Plain-text document sources:
..........

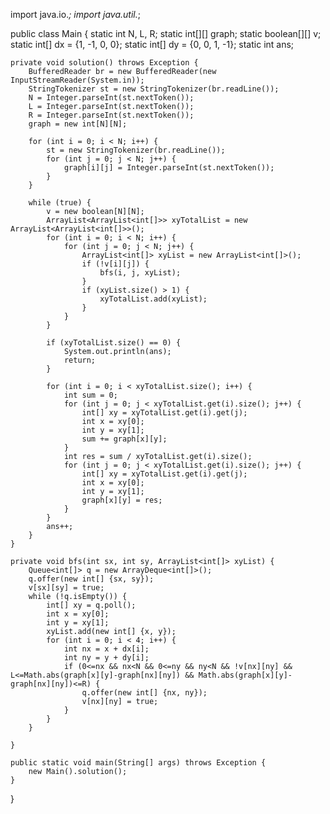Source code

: import java.io.*;
import java.util.*;

public class Main {
	static int N, L, R;
	static int[][] graph;
	static boolean[][] v;
	static int[] dx = {1, -1, 0, 0};
	static int[] dy = {0, 0, 1, -1};
	static int ans;
    
    private void solution() throws Exception {
        BufferedReader br = new BufferedReader(new InputStreamReader(System.in));
        StringTokenizer st = new StringTokenizer(br.readLine());
        N = Integer.parseInt(st.nextToken());
        L = Integer.parseInt(st.nextToken());
        R = Integer.parseInt(st.nextToken());
        graph = new int[N][N];
        
        for (int i = 0; i < N; i++) {
        	st = new StringTokenizer(br.readLine());
        	for (int j = 0; j < N; j++) {
        		graph[i][j] = Integer.parseInt(st.nextToken());
        	}
        }
        
        while (true) {
        	v = new boolean[N][N];
        	ArrayList<ArrayList<int[]>> xyTotalList = new ArrayList<ArrayList<int[]>>();
        	for (int i = 0; i < N; i++) {
        		for (int j = 0; j < N; j++) {
        			ArrayList<int[]> xyList = new ArrayList<int[]>();
        			if (!v[i][j]) {
        				bfs(i, j, xyList);
        			}
        			if (xyList.size() > 1) {
        				xyTotalList.add(xyList);
        			}
        		}
        	}
        	
        	if (xyTotalList.size() == 0) {
        		System.out.println(ans);
        		return;
        	}
        	
        	for (int i = 0; i < xyTotalList.size(); i++) {
        		int sum = 0;
        		for (int j = 0; j < xyTotalList.get(i).size(); j++) {
        			int[] xy = xyTotalList.get(i).get(j);
        			int x = xy[0];
        			int y = xy[1];
        			sum += graph[x][y];
        		}
        		int res = sum / xyTotalList.get(i).size();
        		for (int j = 0; j < xyTotalList.get(i).size(); j++) {
        			int[] xy = xyTotalList.get(i).get(j);
        			int x = xy[0];
        			int y = xy[1];
        			graph[x][y] = res;
        		}
        	}
        	ans++;
        }
    }

	private void bfs(int sx, int sy, ArrayList<int[]> xyList) {
		Queue<int[]> q = new ArrayDeque<int[]>();
		q.offer(new int[] {sx, sy});
		v[sx][sy] = true;
		while (!q.isEmpty()) {
			int[] xy = q.poll();
			int x = xy[0];
			int y = xy[1];
			xyList.add(new int[] {x, y});
			for (int i = 0; i < 4; i++) {
				int nx = x + dx[i];
				int ny = y + dy[i];
				if (0<=nx && nx<N && 0<=ny && ny<N && !v[nx][ny] && L<=Math.abs(graph[x][y]-graph[nx][ny]) && Math.abs(graph[x][y]-graph[nx][ny])<=R) {
					q.offer(new int[] {nx, ny});
					v[nx][ny] = true;
				}
			}
		}
		
	}

	public static void main(String[] args) throws Exception {
        new Main().solution();
    }

}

..........

*Task details*. Give an exact reproduction of the lines from the one with "int[] xy = q.poll();" to the final line of the entries, including both.

*Response to the task*.
			int[] xy = q.poll();
			int x = xy[0];
			int y = xy[1];
			xyList.add(new int[] {x, y});
			for (int i = 0; i < 4; i++) {
				int nx = x + dx[i];
				int ny = y + dy[i];
				if (0<=nx && nx<N && 0<=ny && ny<N && !v[nx][ny] && L<=Math.abs(graph[x][y]-graph[nx][ny]) && Math.abs(graph[x][y]-graph[nx][ny])<=R) {
					q.offer(new int[] {nx, ny});
					v[nx][ny] = true;
				}
			}
		}
		
	}

	public static void main(String[] args) throws Exception {
        new Main().solution();
    }

}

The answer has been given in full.